→ Prompt:
Each entry, from beginning to end, is to be transcribed verbatim.

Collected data
- Opening Delimiter -

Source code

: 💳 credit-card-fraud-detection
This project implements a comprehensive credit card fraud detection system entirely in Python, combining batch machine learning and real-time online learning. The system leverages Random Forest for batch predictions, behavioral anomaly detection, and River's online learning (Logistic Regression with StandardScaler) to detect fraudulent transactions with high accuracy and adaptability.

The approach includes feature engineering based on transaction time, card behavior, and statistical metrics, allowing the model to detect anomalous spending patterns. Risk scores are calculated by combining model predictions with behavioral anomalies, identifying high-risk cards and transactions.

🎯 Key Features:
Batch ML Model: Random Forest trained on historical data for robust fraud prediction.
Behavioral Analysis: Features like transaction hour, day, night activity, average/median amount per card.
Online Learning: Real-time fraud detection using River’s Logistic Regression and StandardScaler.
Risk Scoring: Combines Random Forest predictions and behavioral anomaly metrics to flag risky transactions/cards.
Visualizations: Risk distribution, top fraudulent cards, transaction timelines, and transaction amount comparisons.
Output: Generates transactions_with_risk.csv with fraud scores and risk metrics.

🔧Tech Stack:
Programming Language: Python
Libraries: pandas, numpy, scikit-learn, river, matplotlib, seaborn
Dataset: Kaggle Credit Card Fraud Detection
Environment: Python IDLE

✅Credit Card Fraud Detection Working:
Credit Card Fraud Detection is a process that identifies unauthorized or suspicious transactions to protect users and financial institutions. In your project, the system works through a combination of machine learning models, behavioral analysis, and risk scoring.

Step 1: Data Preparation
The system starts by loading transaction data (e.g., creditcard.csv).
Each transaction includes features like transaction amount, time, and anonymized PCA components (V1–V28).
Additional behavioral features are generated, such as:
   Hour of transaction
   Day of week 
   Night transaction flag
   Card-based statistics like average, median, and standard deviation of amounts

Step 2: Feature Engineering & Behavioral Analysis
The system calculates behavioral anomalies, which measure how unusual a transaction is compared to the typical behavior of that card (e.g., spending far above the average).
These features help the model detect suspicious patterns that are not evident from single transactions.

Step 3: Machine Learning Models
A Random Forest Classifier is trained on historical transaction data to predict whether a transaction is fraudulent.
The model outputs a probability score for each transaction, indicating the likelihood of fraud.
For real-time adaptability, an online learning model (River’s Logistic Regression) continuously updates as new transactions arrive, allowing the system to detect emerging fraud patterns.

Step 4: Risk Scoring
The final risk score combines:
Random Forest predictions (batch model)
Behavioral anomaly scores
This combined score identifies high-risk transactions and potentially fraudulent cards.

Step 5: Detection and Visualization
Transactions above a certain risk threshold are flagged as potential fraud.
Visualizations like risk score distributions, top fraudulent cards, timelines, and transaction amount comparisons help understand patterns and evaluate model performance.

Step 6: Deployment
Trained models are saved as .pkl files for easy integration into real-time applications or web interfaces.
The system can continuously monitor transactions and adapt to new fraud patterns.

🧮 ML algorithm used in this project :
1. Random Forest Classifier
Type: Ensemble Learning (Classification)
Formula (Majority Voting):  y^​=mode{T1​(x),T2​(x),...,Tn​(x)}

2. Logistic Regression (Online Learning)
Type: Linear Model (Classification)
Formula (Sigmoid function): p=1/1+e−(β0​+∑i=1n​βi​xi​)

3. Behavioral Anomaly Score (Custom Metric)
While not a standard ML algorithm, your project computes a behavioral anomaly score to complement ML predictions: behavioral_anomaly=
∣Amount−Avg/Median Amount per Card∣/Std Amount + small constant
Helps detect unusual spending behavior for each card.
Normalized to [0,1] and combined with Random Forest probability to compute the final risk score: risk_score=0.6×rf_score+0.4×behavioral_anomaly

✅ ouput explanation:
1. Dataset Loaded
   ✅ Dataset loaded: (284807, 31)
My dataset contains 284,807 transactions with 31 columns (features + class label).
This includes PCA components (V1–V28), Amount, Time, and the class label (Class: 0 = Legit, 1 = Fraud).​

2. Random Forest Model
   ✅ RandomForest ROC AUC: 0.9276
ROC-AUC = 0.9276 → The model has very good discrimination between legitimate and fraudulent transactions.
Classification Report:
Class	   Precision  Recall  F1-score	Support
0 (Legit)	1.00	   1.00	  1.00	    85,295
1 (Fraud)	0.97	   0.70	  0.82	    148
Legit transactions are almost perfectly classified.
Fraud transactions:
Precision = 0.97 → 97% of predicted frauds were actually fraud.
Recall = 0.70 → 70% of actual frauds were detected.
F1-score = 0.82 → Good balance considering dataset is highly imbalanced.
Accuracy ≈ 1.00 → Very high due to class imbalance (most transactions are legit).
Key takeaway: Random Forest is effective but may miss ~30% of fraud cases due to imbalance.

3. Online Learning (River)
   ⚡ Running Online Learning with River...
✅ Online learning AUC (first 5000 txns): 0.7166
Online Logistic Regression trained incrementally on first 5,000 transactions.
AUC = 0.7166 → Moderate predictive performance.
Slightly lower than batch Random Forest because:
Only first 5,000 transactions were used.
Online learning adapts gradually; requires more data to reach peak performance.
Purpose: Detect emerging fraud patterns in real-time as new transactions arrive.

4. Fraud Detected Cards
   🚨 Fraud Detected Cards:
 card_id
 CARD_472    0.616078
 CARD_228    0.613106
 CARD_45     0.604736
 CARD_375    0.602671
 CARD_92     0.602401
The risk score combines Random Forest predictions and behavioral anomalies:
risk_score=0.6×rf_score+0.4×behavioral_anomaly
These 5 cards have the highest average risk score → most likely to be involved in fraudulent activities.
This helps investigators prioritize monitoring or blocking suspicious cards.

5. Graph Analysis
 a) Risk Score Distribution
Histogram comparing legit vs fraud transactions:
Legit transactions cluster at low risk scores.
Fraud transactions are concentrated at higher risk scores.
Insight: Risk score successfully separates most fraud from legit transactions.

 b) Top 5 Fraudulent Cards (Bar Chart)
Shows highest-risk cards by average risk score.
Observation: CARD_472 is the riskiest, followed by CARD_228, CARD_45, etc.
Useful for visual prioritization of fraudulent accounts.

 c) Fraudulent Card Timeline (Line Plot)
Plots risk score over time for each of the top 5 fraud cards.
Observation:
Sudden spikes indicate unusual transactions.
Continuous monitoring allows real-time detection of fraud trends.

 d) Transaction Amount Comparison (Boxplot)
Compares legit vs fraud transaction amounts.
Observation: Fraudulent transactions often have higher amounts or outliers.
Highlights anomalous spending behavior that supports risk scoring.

- Closing Delimiter -

→ Answer section:
Source code

: 💳 credit-card-fraud-detection
This project implements a comprehensive credit card fraud detection system entirely in Python, combining batch machine learning and real-time online learning. The system leverages Random Forest for batch predictions, behavioral anomaly detection, and River's online learning (Logistic Regression with StandardScaler) to detect fraudulent transactions with high accuracy and adaptability.

The approach includes feature engineering based on transaction time, card behavior, and statistical metrics, allowing the model to detect anomalous spending patterns. Risk scores are calculated by combining model predictions with behavioral anomalies, identifying high-risk cards and transactions.

🎯 Key Features:
Batch ML Model: Random Forest trained on historical data for robust fraud prediction.
Behavioral Analysis: Features like transaction hour, day, night activity, average/median amount per card.
Online Learning: Real-time fraud detection using River’s Logistic Regression and StandardScaler.
Risk Scoring: Combines Random Forest predictions and behavioral anomaly metrics to flag risky transactions/cards.
Visualizations: Risk distribution, top fraudulent cards, transaction timelines, and transaction amount comparisons.
Output: Generates transactions_with_risk.csv with fraud scores and risk metrics.

🔧Tech Stack:
Programming Language: Python
Libraries: pandas, numpy, scikit-learn, river, matplotlib, seaborn
Dataset: Kaggle Credit Card Fraud Detection
Environment: Python IDLE

✅Credit Card Fraud Detection Working:
Credit Card Fraud Detection is a process that identifies unauthorized or suspicious transactions to protect users and financial institutions. In your project, the system works through a combination of machine learning models, behavioral analysis, and risk scoring.

Step 1: Data Preparation
The system starts by loading transaction data (e.g., creditcard.csv).
Each transaction includes features like transaction amount, time, and anonymized PCA components (V1–V28).
Additional behavioral features are generated, such as:
   Hour of transaction
   Day of week 
   Night transaction flag
   Card-based statistics like average, median, and standard deviation of amounts

Step 2: Feature Engineering & Behavioral Analysis
The system calculates behavioral anomalies, which measure how unusual a transaction is compared to the typical behavior of that card (e.g., spending far above the average).
These features help the model detect suspicious patterns that are not evident from single transactions.

Step 3: Machine Learning Models
A Random Forest Classifier is trained on historical transaction data to predict whether a transaction is fraudulent.
The model outputs a probability score for each transaction, indicating the likelihood of fraud.
For real-time adaptability, an online learning model (River’s Logistic Regression) continuously updates as new transactions arrive, allowing the system to detect emerging fraud patterns.

Step 4: Risk Scoring
The final risk score combines:
Random Forest predictions (batch model)
Behavioral anomaly scores
This combined score identifies high-risk transactions and potentially fraudulent cards.

Step 5: Detection and Visualization
Transactions above a certain risk threshold are flagged as potential fraud.
Visualizations like risk score distributions, top fraudulent cards, timelines, and transaction amount comparisons help understand patterns and evaluate model performance.

Step 6: Deployment
Trained models are saved as .pkl files for easy integration into real-time applications or web interfaces.
The system can continuously monitor transactions and adapt to new fraud patterns.

🧮 ML algorithm used in this project :
1. Random Forest Classifier
Type: Ensemble Learning (Classification)
Formula (Majority Voting):  y^​=mode{T1​(x),T2​(x),...,Tn​(x)}

2. Logistic Regression (Online Learning)
Type: Linear Model (Classification)
Formula (Sigmoid function): p=1/1+e−(β0​+∑i=1n​βi​xi​)

3. Behavioral Anomaly Score (Custom Metric)
While not a standard ML algorithm, your project computes a behavioral anomaly score to complement ML predictions: behavioral_anomaly=
∣Amount−Avg/Median Amount per Card∣/Std Amount + small constant
Helps detect unusual spending behavior for each card.
Normalized to [0,1] and combined with Random Forest probability to compute the final risk score: risk_score=0.6×rf_score+0.4×behavioral_anomaly

✅ ouput explanation:
1. Dataset Loaded
   ✅ Dataset loaded: (284807, 31)
My dataset contains 284,807 transactions with 31 columns (features + class label).
This includes PCA components (V1–V28), Amount, Time, and the class label (Class: 0 = Legit, 1 = Fraud).​

2. Random Forest Model
   ✅ RandomForest ROC AUC: 0.9276
ROC-AUC = 0.9276 → The model has very good discrimination between legitimate and fraudulent transactions.
Classification Report:
Class	   Precision  Recall  F1-score	Support
0 (Legit)	1.00	   1.00	  1.00	    85,295
1 (Fraud)	0.97	   0.70	  0.82	    148
Legit transactions are almost perfectly classified.
Fraud transactions:
Precision = 0.97 → 97% of predicted frauds were actually fraud.
Recall = 0.70 → 70% of actual frauds were detected.
F1-score = 0.82 → Good balance considering dataset is highly imbalanced.
Accuracy ≈ 1.00 → Very high due to class imbalance (most transactions are legit).
Key takeaway: Random Forest is effective but may miss ~30% of fraud cases due to imbalance.

3. Online Learning (River)
   ⚡ Running Online Learning with River...
✅ Online learning AUC (first 5000 txns): 0.7166
Online Logistic Regression trained incrementally on first 5,000 transactions.
AUC = 0.7166 → Moderate predictive performance.
Slightly lower than batch Random Forest because:
Only first 5,000 transactions were used.
Online learning adapts gradually; requires more data to reach peak performance.
Purpose: Detect emerging fraud patterns in real-time as new transactions arrive.

4. Fraud Detected Cards
   🚨 Fraud Detected Cards:
 card_id
 CARD_472    0.616078
 CARD_228    0.613106
 CARD_45     0.604736
 CARD_375    0.602671
 CARD_92     0.602401
The risk score combines Random Forest predictions and behavioral anomalies:
risk_score=0.6×rf_score+0.4×behavioral_anomaly
These 5 cards have the highest average risk score → most likely to be involved in fraudulent activities.
This helps investigators prioritize monitoring or blocking suspicious cards.

5. Graph Analysis
 a) Risk Score Distribution
Histogram comparing legit vs fraud transactions:
Legit transactions cluster at low risk scores.
Fraud transactions are concentrated at higher risk scores.
Insight: Risk score successfully separates most fraud from legit transactions.

 b) Top 5 Fraudulent Cards (Bar Chart)
Shows highest-risk cards by average risk score.
Observation: CARD_472 is the riskiest, followed by CARD_228, CARD_45, etc.
Useful for visual prioritization of fraudulent accounts.

 c) Fraudulent Card Timeline (Line Plot)
Plots risk score over time for each of the top 5 fraud cards.
Observation:
Sudden spikes indicate unusual transactions.
Continuous monitoring allows real-time detection of fraud trends.

 d) Transaction Amount Comparison (Boxplot)
Compares legit vs fraud transaction amounts.
Observation: Fraudulent transactions often have higher amounts or outliers.
Highlights anomalous spending behavior that supports risk scoring.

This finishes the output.